Hey! Hallmark! Where Are All The Dysfunctional Family Cards?

This goes into the books for something I thought of first but someone else is going to have to implement.

I want Hallmark to create a Dysfunctional Families Division.

Yes. I’m putting my idea out there for Hallmark to see.

Come on, Hallmark. Run with it!

I hate searching for a Mother’s Day, Father’s Day or birthday cards for my parents. I’m a crappy daughter. Just ask them. But I’m not so crappy that I don’t send them a card for birthdays and other holidays.

I’m not asking for mean cards. I don’t want them to say “I hate you!” or “You screwed up my life!” or “Thanks for nothing!” I’m crappy but I’m not cruel. But all of this “You were always there for me” or “Thank you for being the kind of (parent) that is so easy to love!” or “I am so lucky to have you for a (parent)!” I’m just not feelin’ it.

I’m pretty organized.
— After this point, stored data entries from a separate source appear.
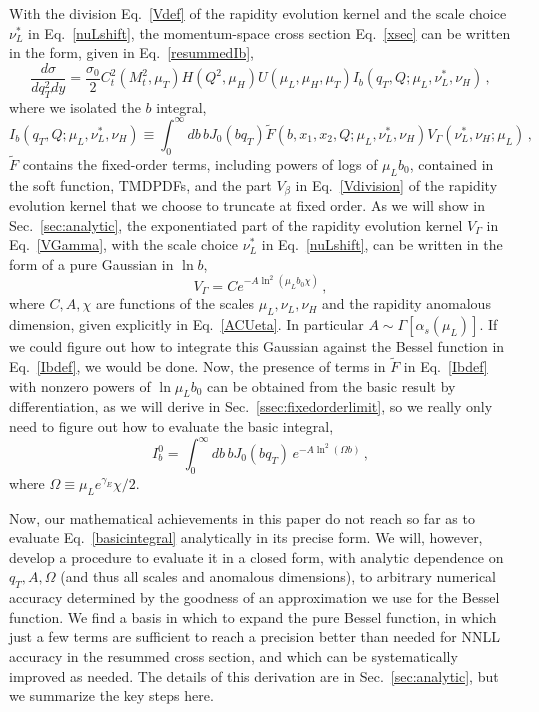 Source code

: \documentclass[a4,letterpaper,11pt]{article}
\newcommand{\be}{\begin{equation}}
\newcommand{\ee}{\end{equation}}
\newcommand{\as}{\alpha_s}
\newcommand{\wt}{\widetilde}
\newcommand{\eq}[1]{Eq.~\eqref{#1}}
\renewcommand{\sec}[1]{Sec.~\ref{sec:#1}}
\newcommand{\ssec}[1]{Sec.~\ref{ssec:#1}}
\begin{document}
With the division \eq{Vdef} of the rapidity evolution kernel and the scale choice $\nu_L^*$ in \eq{nuLshift}, the momentum-space cross section \eq{xsec} can be written in the form, given in \eq{resummedIb}, 
\be
\label{qTcs}
\frac{d\sigma}{dq_T^2 dy} = \frac{\sigma_0}{2} C_t^2(M_t^2, \mu_T) H(Q^2,\mu_H) U(\mu_L,\mu_H, \mu_T) I_b(q_T,Q;\mu_L,\nu_L^*,\nu_H)\,,
\ee
where we isolated the $b$ integral,
\be
\label{Ibintro}
I_b(q_T,Q;\mu_L,\nu_L^*,\nu_H) \equiv \int_0^\infty db\,b J_0(bq_T) \wt F(b,x_1,x_2,Q;\mu_L,\nu_L^*,\nu_H) V_\Gamma(\nu_L^*,\nu_H;\mu_L)\,,
\ee
$\wt F$ contains the fixed-order terms, including powers of logs of $\mu_L b_0$, contained in the soft function, TMDPDFs, and the part $V_\beta$ in \eq{Vdivision} of the rapidity evolution kernel that we choose to truncate at fixed order. As we will show in \sec{analytic}, the exponentiated part of the rapidity evolution kernel $V_\Gamma$ in \eq{VGamma}, with the scale choice $\nu_L^*$ in \eq{nuLshift}, can be written in the form of a pure Gaussian in $\ln b$,
\be
\label{VGauss}
V_\Gamma = C e^{-A \ln^2(\mu_L b_0 \chi)}\,,
\ee
where $C,A,\chi$ are functions of the scales $\mu_L,\nu_L,\nu_H$ and the rapidity anomalous dimension, given explicitly in \eq{ACUeta}. In particular $A\sim \Gamma[\as(\mu_L)]$. If we could figure out how to integrate this Gaussian against the Bessel function in \eq{Ibdef}, we would be done. Now, the presence of terms in $\wt F$ in \eq{Ibdef} with nonzero powers of $\ln \mu_L b_0$ can be obtained from the basic result by differentiation, as we will derive in \ssec{fixedorderlimit}, so we really only need to figure out how to evaluate the basic integral,
\be
\label{basicintegral}
I_b^0= \int_0^\infty db\, b J_0(b q_T)\, e^{-A\ln^2(\Omega b)}\,,
\ee
where $\Omega \equiv \mu_L e^{\gamma_E}\chi/2$.

Now, our mathematical achievements in this paper do not reach so far as to evaluate \eq{basicintegral} analytically in its precise form. We will, however, develop a procedure to evaluate it in a closed form, with analytic dependence on $q_T,A,\Omega$ (and thus all scales and anomalous dimensions), to arbitrary numerical accuracy determined by the goodness of an approximation we use for the Bessel function. We find a basis in which to expand the pure Bessel function, in which just a few terms are sufficient to reach a precision better than needed for NNLL accuracy in the resummed cross section, and which can be systematically improved as needed. The details of this derivation are in \sec{analytic}, but we summarize the key steps here.
\end{document}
I have one of those handy, dandy card organizers. On the rare occasion that I find more than one card that would suffice for Mother’s Day, Father’s Day or birthday? I buy them all. Then I stick them in my handy, dandy card organizer so I’m ready for the next year. Luckily, last year was one of those banner years. I was armed and ready for this Father’s Day.

My husband? Not so much.

“Damn. Publix was closed by the time I got there. I couldn’t get a card for my dad!” He looks at me with a sheepish grin on his face that means, “So you’ll go get a card for me tomorrow….right?”

Ahhhh, no.

“Kroger is open until midnight,” I say, not even looking up from my book.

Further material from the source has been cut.